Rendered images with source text
=== Section Start ===

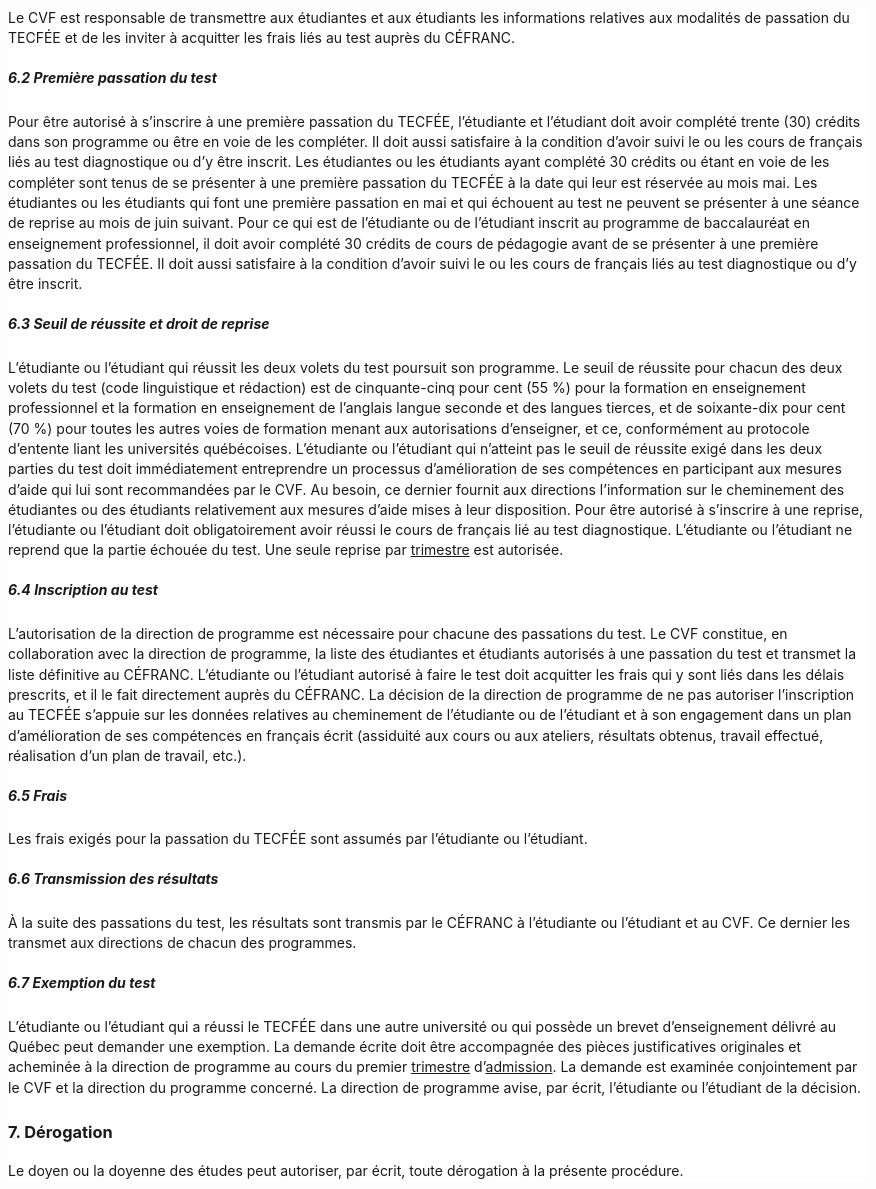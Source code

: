 Le CVF est responsable de transmettre aux étudiantes et aux étudiants les informations relatives aux modalités de passation du TECFÉE et de les inviter à acquitter les frais liés au test auprès du CÉFRANC.
##### 6.2 Première passation du test
Pour être autorisé à s’inscrire à une première passation du TECFÉE, l’étudiante et l’étudiant doit avoir complété trente (30) crédits dans son programme ou être en voie de les compléter. Il doit aussi satisfaire à la condition d’avoir suivi le ou les cours de français liés au test diagnostique ou d’y être inscrit.
Les étudiantes ou les étudiants ayant complété 30 crédits ou étant en voie de les compléter sont tenus de se présenter à une première passation du TECFÉE à la date qui leur est réservée au mois mai. Les étudiantes ou les étudiants qui font une première passation en mai et qui échouent au test ne peuvent se présenter à une séance de reprise au mois de juin suivant.
Pour ce qui est de l’étudiante ou de l’étudiant inscrit au programme de baccalauréat en enseignement professionnel, il doit avoir complété 30 crédits de cours de pédagogie avant de se présenter à une première passation du TECFÉE. Il doit aussi satisfaire à la condition d’avoir suivi le ou les cours de français liés au test diagnostique ou d’y être inscrit.
##### 6.3 Seuil de réussite et droit de reprise
L’étudiante ou l’étudiant qui réussit les deux volets du test poursuit son programme. Le seuil de réussite pour chacun des deux volets du test (code linguistique et rédaction) est de cinquante-cinq pour cent (55 %) pour la formation en enseignement professionnel et la formation en enseignement de l’anglais langue seconde et des langues tierces, et de soixante-dix pour cent (70 %) pour toutes les autres voies de formation menant aux autorisations d’enseigner, et ce, conformément au protocole d’entente liant les universités québécoises.
L’étudiante ou l’étudiant qui n’atteint pas le seuil de réussite exigé dans les deux parties du test doit immédiatement entreprendre un processus d’amélioration de ses compétences en participant aux mesures d’aide qui lui sont recommandées par le CVF. Au besoin, ce dernier fournit aux directions l’information sur le cheminement des étudiantes ou des étudiants relativement aux mesures d’aide mises à leur disposition.
Pour être autorisé à s’inscrire à une reprise, l’étudiante ou l’étudiant doit obligatoirement avoir réussi le cours de français lié au test diagnostique. L’étudiante ou l’étudiant ne reprend que la partie échouée du test. Une seule reprise par [trimestre](https://www.uqac.ca/mgestion/chapitre-3/reglement-sur-les-programmes-detudes/procedure-relative-a-la-valorisation-du-francais/<https:/www.uqac.ca/mgestion/lexique/trimestre/>) est autorisée.
##### 6.4 Inscription au test
L’autorisation de la direction de programme est nécessaire pour chacune des passations du test. Le CVF constitue, en collaboration avec la direction de programme, la liste des étudiantes et étudiants autorisés à une passation du test et transmet la liste définitive au CÉFRANC. L’étudiante ou l’étudiant autorisé à faire le test doit acquitter les frais qui y sont liés dans les délais prescrits, et il le fait directement auprès du CÉFRANC.
La décision de la direction de programme de ne pas autoriser l’inscription au TECFÉE s’appuie sur les données relatives au cheminement de l’étudiante ou de l’étudiant et à son engagement dans un plan d’amélioration de ses compétences en français écrit (assiduité aux cours ou aux ateliers, résultats obtenus, travail effectué, réalisation d’un plan de travail, etc.).
##### 6.5 Frais
Les frais exigés pour la passation du TECFÉE sont assumés par l’étudiante ou l’étudiant.
##### 6.6 Transmission des résultats
À la suite des passations du test, les résultats sont transmis par le CÉFRANC à l’étudiante ou l’étudiant et au CVF. Ce dernier les transmet aux directions de chacun des programmes.
##### 6.7 Exemption du test
L’étudiante ou l’étudiant qui a réussi le TECFÉE dans une autre université ou qui possède un brevet d’enseignement délivré au Québec peut demander une exemption. La demande écrite doit être accompagnée des pièces justificatives originales et acheminée à la direction de programme au cours du premier [trimestre](https://www.uqac.ca/mgestion/chapitre-3/reglement-sur-les-programmes-detudes/procedure-relative-a-la-valorisation-du-francais/<https:/www.uqac.ca/mgestion/lexique/trimestre/>) d’[admission](https://www.uqac.ca/mgestion/chapitre-3/reglement-sur-les-programmes-detudes/procedure-relative-a-la-valorisation-du-francais/<https:/www.uqac.ca/mgestion/lexique/admission/>). La demande est examinée conjointement par le CVF et la direction du programme concerné. La direction de programme avise, par écrit, l’étudiante ou l’étudiant de la décision.
### 7. Dérogation
Le doyen ou la doyenne des études peut autoriser, par écrit, toute dérogation à la présente procédure.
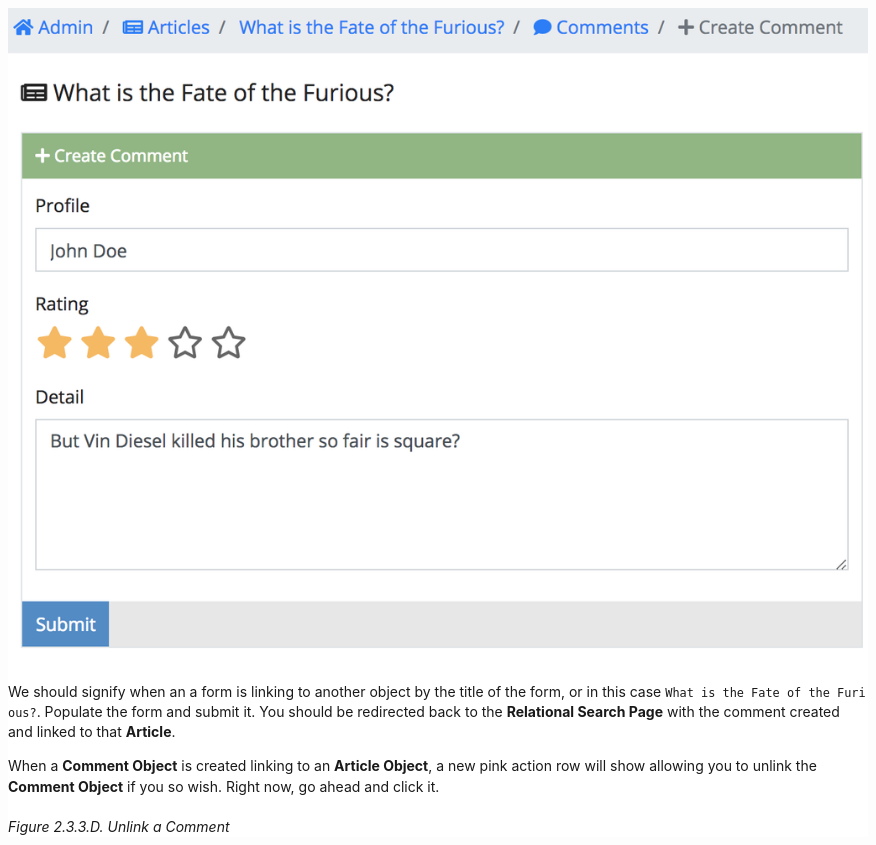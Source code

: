 ![Adding a Comment](./assets/2.3.3.C.png)

We should signify when an a form is linking to another object by the title of
the form, or in this case `What is the Fate of the Furious?`. Populate the form
and submit it. You should be redirected back to the **Relational Search Page**
with the comment created and linked to that **Article**.

When a **Comment Object** is created linking to an **Article Object**, a new
pink action row will show allowing you to unlink the **Comment Object** if you
so wish. Right now, go ahead and click it.

###### Figure 2.3.3.D. Unlink a Comment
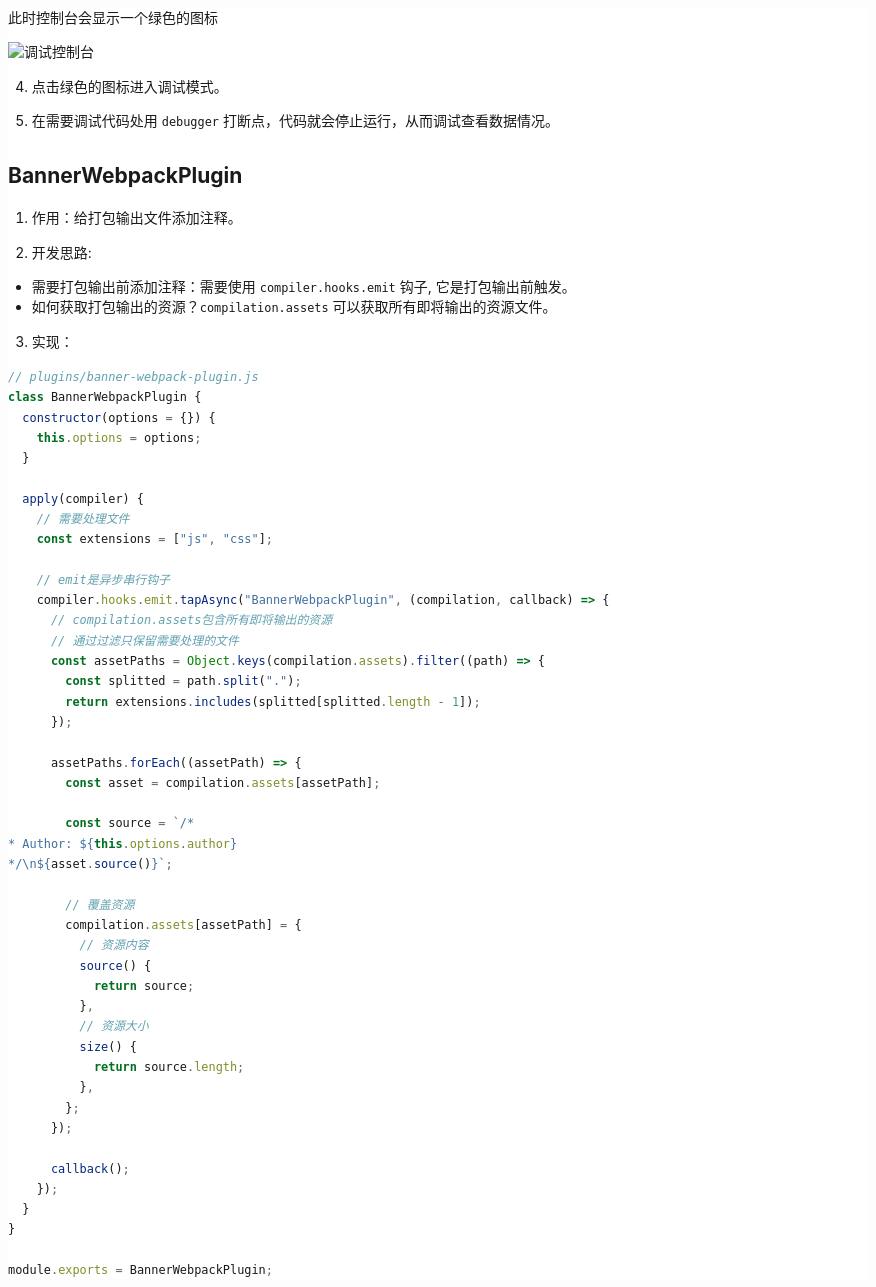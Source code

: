 此时控制台会显示一个绿色的图标

![调试控制台](/image/webpack5/debug.png)

4. 点击绿色的图标进入调试模式。

5. 在需要调试代码处用 `debugger` 打断点，代码就会停止运行，从而调试查看数据情况。

## BannerWebpackPlugin

1. 作用：给打包输出文件添加注释。

2. 开发思路:

- 需要打包输出前添加注释：需要使用 `compiler.hooks.emit` 钩子, 它是打包输出前触发。
- 如何获取打包输出的资源？`compilation.assets` 可以获取所有即将输出的资源文件。

3. 实现：

```js
// plugins/banner-webpack-plugin.js
class BannerWebpackPlugin {
  constructor(options = {}) {
    this.options = options;
  }

  apply(compiler) {
    // 需要处理文件
    const extensions = ["js", "css"];

    // emit是异步串行钩子
    compiler.hooks.emit.tapAsync("BannerWebpackPlugin", (compilation, callback) => {
      // compilation.assets包含所有即将输出的资源
      // 通过过滤只保留需要处理的文件
      const assetPaths = Object.keys(compilation.assets).filter((path) => {
        const splitted = path.split(".");
        return extensions.includes(splitted[splitted.length - 1]);
      });

      assetPaths.forEach((assetPath) => {
        const asset = compilation.assets[assetPath];

        const source = `/*
* Author: ${this.options.author}
*/\n${asset.source()}`;

        // 覆盖资源
        compilation.assets[assetPath] = {
          // 资源内容
          source() {
            return source;
          },
          // 资源大小
          size() {
            return source.length;
          },
        };
      });

      callback();
    });
  }
}

module.exports = BannerWebpackPlugin;
```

=== Section End ===

### THE PROBLEM
With "options" as the word to match, copy each line of the records that has it.

### OUTPUT OF THE TASK
  constructor(options = {}) {
    this.options = options;
* Author: ${this.options.author}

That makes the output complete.